Este o nosso insigne patrono, cuja memória o Instituto se orgulha de cultivar. Todo ano, neste dia, a Casa de Domingos Martins se engalana para homenageá-lo e, no ensejo, receber festivamente nossos consócios.

Hoje, a par do respeito de que desfruta como instituição octogenária, a Casa de Domingos Martins não sofre a ação do tempo e se mostra cada vez mais jovem e vigorosa.  Pode-se afirmar que vive a melhor fase como instituição cultural ativa. Os novi-consócios que hoje se diplomam e assumem por certo o compromisso do seu maior engrandecimento, representam um contingente da maior expressão intelectual – magistrados, professores, historiadores, homens de letras, que poderão contribuir para que se alargue o campo de atividades, a que o Instituto se propõe, de acordo com sua natureza específica. Cumpre destacar que, entre os diplomados de hoje, para honra desta Casa, encontra-se o Presidente do Tribunal de Justiça, o desembargador Dr. Ewerly Grandi Ribeiro, o orador da turma.
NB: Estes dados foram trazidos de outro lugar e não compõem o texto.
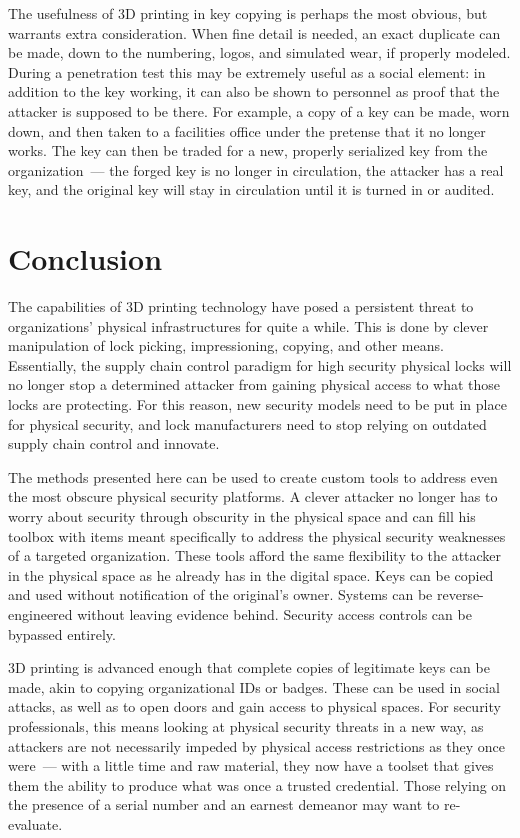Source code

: \documentclass{acm_proc_article-sp}
\begin{document}
The usefulness of 3D printing in key copying is perhaps the most obvious, but warrants extra consideration. When fine detail is needed, an exact duplicate can be made, down to the numbering, logos, and simulated wear, if properly modeled. During a penetration test this may be extremely useful as a social element: in addition to the key working, it can also be shown to personnel as proof that the attacker is supposed to be there. For example, a copy of a key can be made, worn down, and then taken to a facilities office under the pretense that it no longer works. The key can then be traded for a new, properly serialized key from the organization~--- the forged key is no longer in circulation, the attacker has a real key, and the original key will stay in circulation until it is turned in or audited.

\section{Conclusion}
The capabilities of 3D printing technology have posed a persistent threat to organizations' physical infrastructures for quite a while. This is done by clever manipulation of lock picking, impressioning, copying, and other means. Essentially, the supply chain control paradigm for high security physical locks will no longer stop a determined attacker from gaining physical access to what those locks are protecting. For this reason, new security models need to be put in place for physical security, and lock manufacturers need to stop relying on outdated supply chain control and innovate.

The methods presented here can be used to create custom tools to address even the most obscure physical security platforms. A clever attacker no longer has to worry about security through obscurity in the physical space and can fill his toolbox with items meant specifically to address the physical security weaknesses of a targeted organization. These tools afford the same flexibility to the attacker in the physical space as he already has in the digital space. Keys can be copied and used without notification of the original's owner. Systems can be reverse-engineered without leaving evidence behind. Security access controls can be bypassed entirely.

3D printing is advanced enough that complete copies of legitimate keys can be made, akin to copying organizational IDs or badges. These can be used in social attacks, as well as to open doors and gain access to physical spaces. For security professionals, this means looking at physical security threats in a new way, as attackers are not necessarily impeded by physical access restrictions as they once were~--- with a little time and raw material, they now have a toolset that gives them the ability to produce what was once a trusted credential. Those relying on the presence of a serial number and an earnest demeanor may want to re-evaluate.

% 


\nocite{*}
\balancecolumns
\end{document}
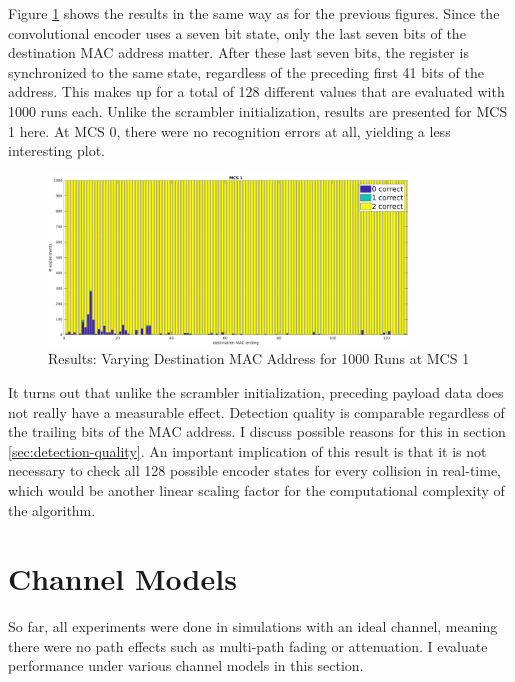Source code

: Figure \ref{fig:vary_dest} shows the results in the same way as for the previous figures. Since the convolutional encoder uses a seven bit state, only the last seven bits of the destination \gls{MAC} address matter. After these last seven bits, the register is synchronized to the same state, regardless of the preceding first 41 bits of the address. This makes up for a total of 128 different values that are evaluated with 1000 runs each. Unlike the scrambler initialization, results are presented for \gls{MCS} 1 here. At \gls{MCS} 0, there were no recognition errors at all, yielding a less interesting plot.

\begin{figure}[H]
	\centering
	\includegraphics[height=4.5cm]{gfx/plots/destination}
	\caption[Results: Varying Destination MAC Address for 1000 Runs]{Results: Varying Destination MAC Address for 1000 Runs at MCS 1}
	\label{fig:vary_dest}
\end{figure}

It turns out that unlike the scrambler initialization, preceding payload data does not really have a measurable effect. Detection quality is comparable regardless of the trailing bits of the \gls{MAC} address. I discuss possible reasons for this in section \ref{sec:detection-quality}. An important implication of this result is that it is not necessary to check all 128 possible encoder states for every collision in real-time, which would be another linear scaling factor for the computational complexity of the algorithm.



\section{Channel Models}

So far, all experiments were done in simulations with an ideal channel, meaning there were no path effects such as multi-path fading or attenuation. I evaluate performance under various channel models in this section.\\

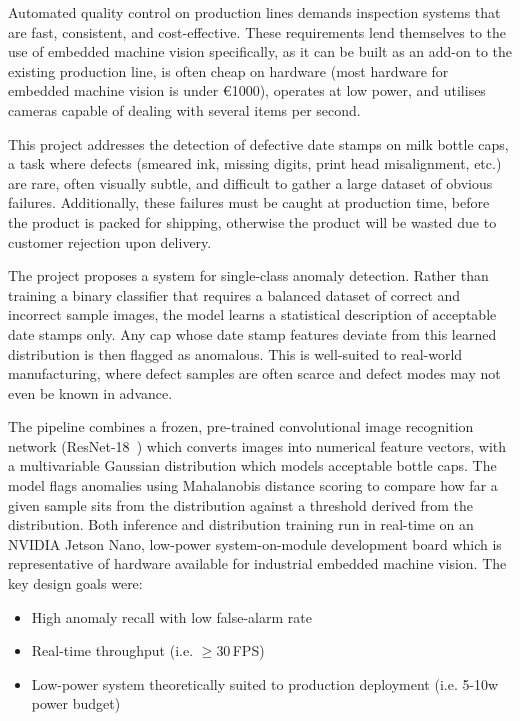 \documentclass[conference]{IEEEtran}
\begin{document}
Automated quality control on production lines demands inspection systems that are fast, consistent, and cost-effective. These requirements lend themselves to the use of embedded machine vision specifically, as it can be built as an add-on to the existing production line, is often cheap on hardware (most hardware for embedded machine vision is under €1000), operates at low power, and utilises cameras capable of dealing with several items per second.

This project addresses the detection of defective date stamps on milk bottle caps, a task where defects (smeared ink, missing digits, print head misalignment, etc.) are rare, often visually subtle, and difficult to gather a large dataset of obvious failures. Additionally, these failures must be caught at production time, before the product is packed for shipping, otherwise the product will be wasted due to customer rejection upon delivery.

The project proposes a system for single-class anomaly detection. Rather than training a binary classifier that requires a balanced dataset of correct and incorrect sample images, the model learns a statistical description of acceptable date stamps only. Any cap whose date stamp features deviate from this learned distribution is then flagged as anomalous. This is well-suited to real-world manufacturing, where defect samples are often scarce and defect modes may not even be known in advance.

The pipeline combines a frozen, pre-trained convolutional image recognition network
(ResNet-18~\cite{he2016resnet}) which converts images into numerical feature vectors, with a multivariable Gaussian distribution which models acceptable bottle caps. The model flags anomalies using Mahalanobis distance scoring to compare how far a given sample sits from the distribution against a threshold derived from the distribution. Both inference and distribution training run in real-time on an NVIDIA Jetson Nano, low-power system-on-module development board which is representative of hardware available for industrial embedded machine vision. The key design goals were:
\begin{itemize}
\item High anomaly recall with low false-alarm rate
\item Real-time throughput (i.e. $\geq$30\,FPS)
\item Low-power system theoretically suited to production deployment (i.e. 5-10w power budget)
\end{itemize}
\end{document}
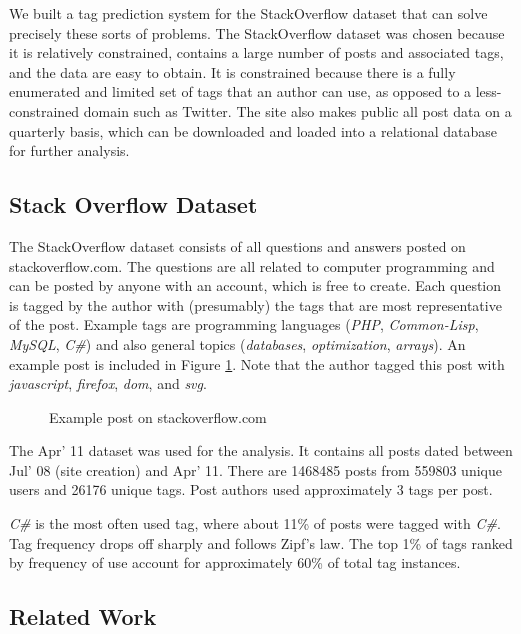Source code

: \documentclass[10pt,letterpaper]{article}
\begin{document}
We built a tag prediction system for the StackOverflow dataset that can solve precisely these sorts of problems.
The StackOverflow dataset was chosen because it is relatively constrained, contains a large number of posts and associated tags, and the data are easy to obtain.
It is constrained because there is a fully enumerated and limited set of tags that an author can use, as opposed to a less-constrained domain such as Twitter.
The site also makes public all post data on a quarterly basis, which can be downloaded and loaded into a relational database for further analysis.

\subsection{Stack Overflow Dataset}

The StackOverflow dataset consists of all questions and answers posted on stackoverflow.com.
The questions are all related to computer programming and can be posted by anyone with an account, which is free to create.
Each question is tagged by the author with (presumably) the tags that are most representative of the post.
Example tags are programming languages (\emph{PHP}, \emph{Common-Lisp}, \emph{MySQL}, \emph{C\#}) and also general topics (\emph{databases}, \emph{optimization}, \emph{arrays}).
An example post is included in Figure \ref{fig:examplePost}.
Note that the author tagged this post with \emph{javascript}, \emph{firefox}, \emph{dom}, and \emph{svg}.

\begin{figure}[ht]
  \centering
  \caption{Example post on stackoverflow.com}
  \label{fig:examplePost}
\end{figure}

The Apr' 11 dataset \cite{DataDump2011} was used for the analysis.
It contains all posts dated between Jul' 08 (site creation) and Apr' 11.
There are \num{1468485} posts from \num{559803} unique users and \num{26176} unique tags.
Post authors used approximately 3 tags per post.

\emph{C\#} is the most often used tag, where about 11\% of posts were tagged with \emph{C\#}.
Tag frequency drops off sharply and follows Zipf's law.
The top 1\% of tags ranked by frequency of use account for approximately 60\% of total tag instances.

\subsection{Related Work}
\end{document}
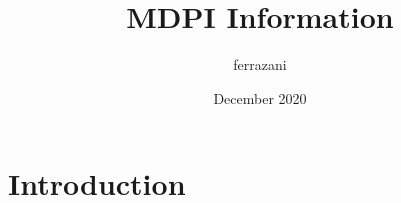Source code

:\documentclass{article}
\title{MDPI Information}
\author{ferrazani }
\date{December 2020}
\begin{document}
\maketitle

\section{Introduction}
\end{document}
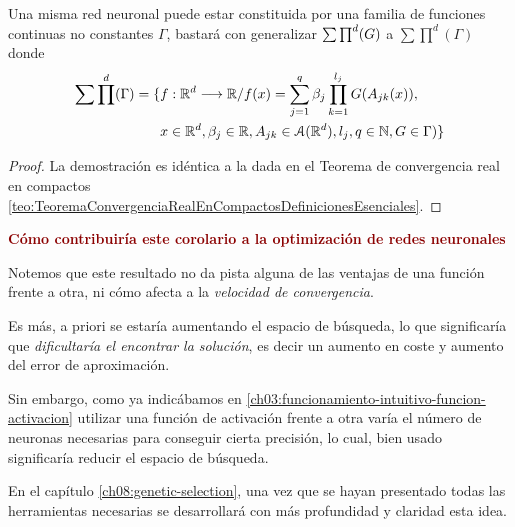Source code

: \begin{aportacionOriginal}

\begin{corolario} \label{cor:se-generaliza-G-a-una-familia}

    Una misma red neuronal puede estar constituida por una familia de funciones continuas no constantes $\Gamma$, 
    bastará con generalizar $\sum \prod^d (G)$ a $\sum \prod ^d (\Gamma)$ donde 
    \begin{equation}
        \begin{split}
            \sum \prod^d (\Gamma) = \{ 
                &f: \mathbb{R}^d \longrightarrow \mathbb{R} /
                f(x) = \sum_{j = 1} ^q  \beta_j \prod_{k=1}^{l_j}
                G(A_{jk}(x)), \\
                &x  \in \mathbb{R}^d, \beta_j \in \mathbb{R}, A_{jk}\in \mathcal{A}(\mathbb{R}^d), l_j,q \in \mathbb{N}, G \in \Gamma
                )
                \}
        \end{split}
    \end{equation}
\end{corolario}
\begin{proof}
    La demostración es idéntica a la dada en el Teorema de convergencia 
    real en compactos \ref{teo:TeoremaConvergenciaRealEnCompactosDefinicionesEsenciales}.
\end{proof}
\end{aportacionOriginal}

\iconoClave  \textcolor{darkRed}{ \textbf{Cómo contribuiría este corolario a la optimización de redes neuronales}}

Notemos que este resultado no da pista alguna de las ventajas de una función frente a otra,
ni cómo afecta a la \textit{velocidad de convergencia}.

Es más, a priori se estaría aumentando el espacio de búsqueda, lo que significaría que \textit{dificultaría el encontrar la solución}, es decir
un aumento en coste y aumento del error de aproximación.

Sin embargo, como ya indicábamos en 
\ref{ch03:funcionamiento-intuitivo-funcion-activacion}
utilizar una función de activación frente a otra
varía el número de neuronas necesarias para 
conseguir cierta precisión, lo cual,
bien usado  significaría
reducir el espacio de búsqueda.

En el capítulo \ref{ch08:genetic-selection}, una vez que 
se hayan presentado todas las herramientas necesarias 
se desarrollará con más profundidad y claridad esta idea.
Srs. Novi-consórcios, a vós me dirijo em nome da diretoria para apresentar-vos as boas vindas com a certeza de que poreis a serviço do Instituto toda a vossa capacidade disponível de trabalho e que todos vos sintais bem neste convívio.

Meus senhores e minhas senhoras, nem tudo são alegrias.

No meio de tanta festa, há uma nota de tristeza, que nos cumpre registrar. É praxe neste dia lembrar os consócios falecidos.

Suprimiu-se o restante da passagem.